Please repeat the entries below exactly as written, leaving out any images.
======== SUPPLIED MATERIAL
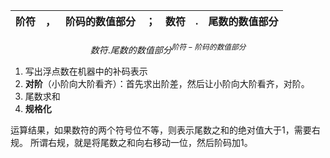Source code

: 
| 阶符  | ，   | 阶码的数值部分 | ；   | 数符  | .   | 尾数的数值部分 |
| --- | --- | ------- | --- | --- | --- | ------- |
$$
数符.尾数的数值部分^{阶符-阶码的数值部分}
$$

1. 写出浮点数在机器中的补码表示
2. **对阶**（小阶向大阶看齐）：首先求出阶差，然后让小阶向大阶看齐，对阶。
3. 尾数求和
4. **规格化**

运算结果，如果数符的两个符号位不等，则表示尾数之和的绝对值大于1，需要右规。
所谓右规，就是将尾数之和向右移动一位，然后阶码加1。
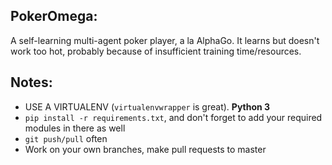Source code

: ## PokerOmega:
A self-learning multi-agent poker player, a la AlphaGo. It learns but doesn't work too hot, probably because of insufficient training time/resources.

## Notes:
* USE A VIRTUALENV (`virtualenvwrapper` is great). **Python 3**
* `pip install -r requirements.txt`, and don't forget to add your required modules in there as well
* `git push/pull` often
* Work on your own branches, make pull requests to master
================
__EXERCISE RESULT__.
Source code

: 
| 阶符  | ，   | 阶码的数值部分 | ；   | 数符  | .   | 尾数的数值部分 |
| --- | --- | ------- | --- | --- | --- | ------- |
$$
数符.尾数的数值部分^{阶符-阶码的数值部分}
$$

1. 写出浮点数在机器中的补码表示
2. **对阶**（小阶向大阶看齐）：首先求出阶差，然后让小阶向大阶看齐，对阶。
3. 尾数求和
4. **规格化**

运算结果，如果数符的两个符号位不等，则表示尾数之和的绝对值大于1，需要右规。
所谓右规，就是将尾数之和向右移动一位，然后阶码加1。
Source code

: ## PokerOmega:
A self-learning multi-agent poker player, a la AlphaGo. It learns but doesn't work too hot, probably because of insufficient training time/resources.

## Notes:
* USE A VIRTUALENV (`virtualenvwrapper` is great). **Python 3**
* `pip install -r requirements.txt`, and don't forget to add your required modules in there as well
* `git push/pull` often
* Work on your own branches, make pull requests to master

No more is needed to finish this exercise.